LIFE

broken shells, broken people

seashells

seashells

I love “treasure-hunting” for shells. That’s what it feels like to me. With every wave, I get excited wondering what I’ll find. I always hope for the unique. Sometimes that happens. Sometimes not. But it’s the thrill of the hunt not what I find.

As you know we’ve been on vacation. Today we went to our favorite beach. The locals told us about it the first time we came here. It has great shells. A couple of years ago, we collected bags of HUGE shells of all types. However, that particular spot on the beach is about three miles down from where we get on the beach and it’s the only way entrance. Because of my feet issues, it’s just not possible unless I were to wear my athletic shoes. Not so sure that would be very comfortable. Certainly I couldn’t walk on the soft sand which would mean I would have to walk in the water. With my new expensive insoles, I’m not so sure about that.
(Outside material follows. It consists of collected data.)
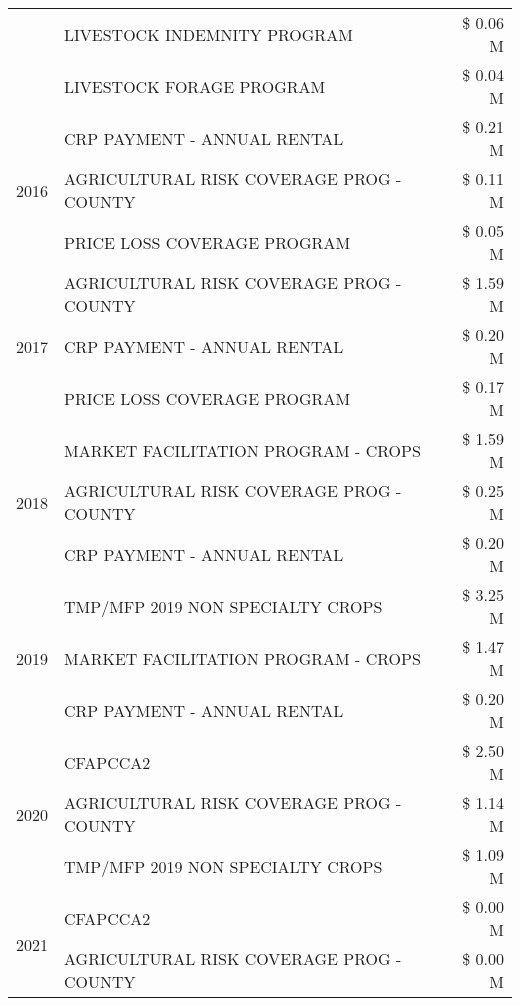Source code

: \begin{tabular}{llr}
 & LIVESTOCK INDEMNITY PROGRAM & \$ 0.06 M \\
 & LIVESTOCK FORAGE PROGRAM & \$ 0.04 M \\
\cline{1-3}
\multirow[t]{3}{*}{2016} & CRP PAYMENT - ANNUAL RENTAL                   & \$ 0.21 M \\
 & AGRICULTURAL RISK COVERAGE PROG - COUNTY      & \$ 0.11 M \\
 & PRICE LOSS COVERAGE PROGRAM                   & \$ 0.05 M \\
\cline{1-3}
\multirow[t]{3}{*}{2017} & AGRICULTURAL RISK COVERAGE PROG - COUNTY & \$ 1.59 M \\
 & CRP PAYMENT - ANNUAL RENTAL & \$ 0.20 M \\
 & PRICE LOSS COVERAGE PROGRAM & \$ 0.17 M \\
\cline{1-3}
\multirow[t]{3}{*}{2018} & MARKET FACILITATION PROGRAM - CROPS & \$ 1.59 M \\
 & AGRICULTURAL RISK COVERAGE PROG - COUNTY & \$ 0.25 M \\
 & CRP PAYMENT - ANNUAL RENTAL & \$ 0.20 M \\
\cline{1-3}
\multirow[t]{3}{*}{2019} & TMP/MFP 2019 NON SPECIALTY CROPS & \$ 3.25 M \\
 & MARKET FACILITATION PROGRAM - CROPS & \$ 1.47 M \\
 & CRP PAYMENT - ANNUAL RENTAL & \$ 0.20 M \\
\cline{1-3}
\multirow[t]{3}{*}{2020} & CFAPCCA2 & \$ 2.50 M \\
 & AGRICULTURAL RISK COVERAGE PROG - COUNTY & \$ 1.14 M \\
 & TMP/MFP 2019 NON SPECIALTY CROPS & \$ 1.09 M \\
\cline{1-3}
\multirow[t]{2}{*}{2021} & CFAPCCA2 & \$ 0.00 M \\
 & AGRICULTURAL RISK COVERAGE PROG - COUNTY & \$ 0.00 M \\
\cline{1-3}
\bottomrule
\end{tabular}
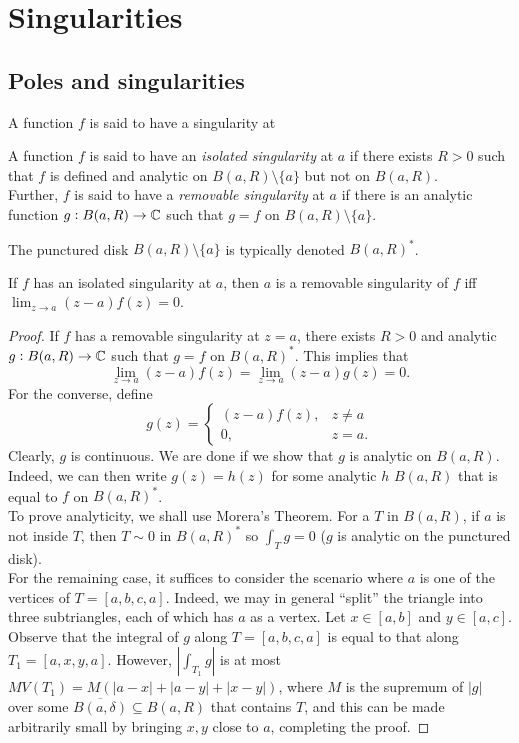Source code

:\section{Singularities}

	\subsection{Poles and singularities}

		A function $f$ is said to have a singularity at 

		\begin{fdef}
			A function $f$ is said to have an \emph{isolated singularity} at $a$ if there exists $R > 0$ such that $f$ is defined and analytic on $B(a,R) \setminus \{a\}$ but not on $B(a,R)$.\\
			Further, $f$ is said to have a \emph{removable singularity} at $a$ if there is an analytic function $g : B(a,R) \to \mathbb{C}$ such that $g = f$ on $B(a,R) \setminus \{a\}$.
		\end{fdef}

		The punctured disk $B(a,R) \setminus \{a\}$ is typically denoted $B(a,R)^*$.

		\begin{theorem}
			\label{theo 4.1}
			If $f$ has an isolated singularity at $a$, then $a$ is a removable singularity of $f$ iff $\lim_{z \to a} (z-a) f(z) = 0$.
		\end{theorem}
		\begin{proof}
			If $f$ has a removable singularity at $z = a$, there exists $R > 0$ and analytic $g : B(a,R) \to \mathbb{C}$ such that $g = f$ on $B(a,R)^*$. This implies that
			\[ \lim_{z\to a} (z-a) f(z) = \lim_{z \to a} (z-a) g(z) = 0. \]
			For the converse, define
			\[ g(z) =
			\begin{cases}
				(z-a) f(z), & z \ne a \\
				0, & z=a.	
			\end{cases}
			\]
			Clearly, $g$ is continuous. We are done if we show that $g$ is analytic on $B(a,R)$. Indeed, we can then write $g(z) = h(z)$ for some analytic $h$ $B(a,R)$ that is equal to $f$ on $B(a,R)^*$.\\
			To prove analyticity, we shall use Morera's Theorem. For a $T$ in $B(a,R)$, if $a$ is not inside $T$, then $T \sim 0$ in $B(a,R)^*$ so $\int_T g = 0$ ($g$ is analytic on the punctured disk).\\
			For the remaining case, it suffices to consider the scenario where $a$ is one of the vertices of $T = [a,b,c,a]$. Indeed, we may in general ``split'' the triangle into three subtriangles, each of which has $a$ as a vertex. Let $x \in [a,b]$ and $y \in [a,c]$. Observe that the integral of $g$ along $T = [a,b,c,a]$ is equal to that along $T_1 = [a,x,y,a]$. However, $\left| \int_{T_1} g \right|$ is at most $M V(T_1) = M (|a-x| + |a-y| + |x-y|)$, where $M$ is the supremum of $|g|$ over some $\overline{B(a,\delta)} \subseteq B(a,R)$ that contains $T$, and this can be made arbitrarily small by bringing $x,y$ close to $a$, completing the proof.
		\end{proof}

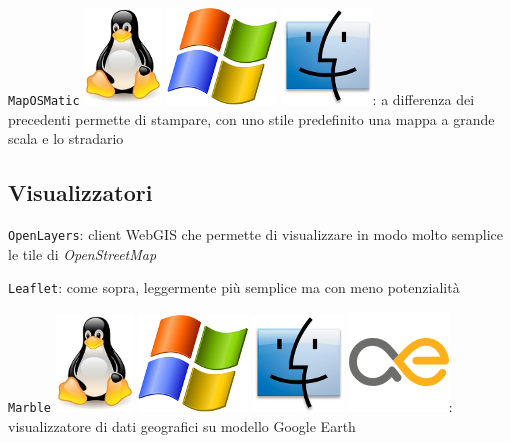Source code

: \documentclass[a4paper,twoside,12pt,]{article}
\newcommand{\osm}{\emph{OpenStreetMap}\xspace}
\newcommand{\soft}[1]{\texttt{#1}}
\begin{document}
\soft{MapOSMatic} \includegraphics{./linux-logo.jpg} \includegraphics{./windows-logo.jpg} \includegraphics{./mac-logo.jpg}: a differenza dei precedenti permette di stampare, con uno stile predefinito una mappa a grande scala e lo stradario 

\subsection{Visualizzatori}

\soft{OpenLayers}: client WebGIS che permette di visualizzare in modo molto semplice le tile di \osm

\soft{Leaflet}: come sopra, leggermente più semplice ma con meno potenzialità

\soft{Marble} \includegraphics{./linux-logo.jpg} \includegraphics{./windows-logo.jpg} \includegraphics{./mac-logo.jpg} \includegraphics{./maemo-logo.png}: visualizzatore di dati geografici su modello Google Earth 
\end{document}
However, I still found some interesting shells. I even got brave enough to wade out between wave swells to retrieve a particularly nice conch shell. I’m afraid of large bodies of waters. I can’t swim and I have a healthy respect for rip tides which are prevalent in this particular body of water. Plus, I have seen some huge jelly fish. Having been stung by one a few years ago, I also have a healthy respect for them as well. Believe it or not their “reach” is much longer than one would think. You need to give them plenty of room.

As I watched the tide cough up its shells, some remained intact while others broke up. What makes some shells so resilient and some so fragile? Interestingly enough, the larger shells are the ones that break up the most.

Why do some people “break” easier than others? Why do some people survive the “tides of life”, while others don’t? Is it the severity of the tide? Is it the constant hammering? I don’t know where I fall. I think it depends—

on whether I’m on vacation or not.

If I were to decide today, it would be that I’m like one of those intact shells. But then I’m on vacation, aren’t I? I’m not responsible for anyone else. When I get home, that will change. Ask me in about a month, how I’m doing. It might be different.

But then that’s it, isn’t it? That’s life. Sometimes we get a reprieve (like a vacation) and we become strong once again. Strong enough that when we step back into the “tide” we don’t break as easily.

Besides, it takes all kinds of shells, whole and broken, to make a beach beautiful.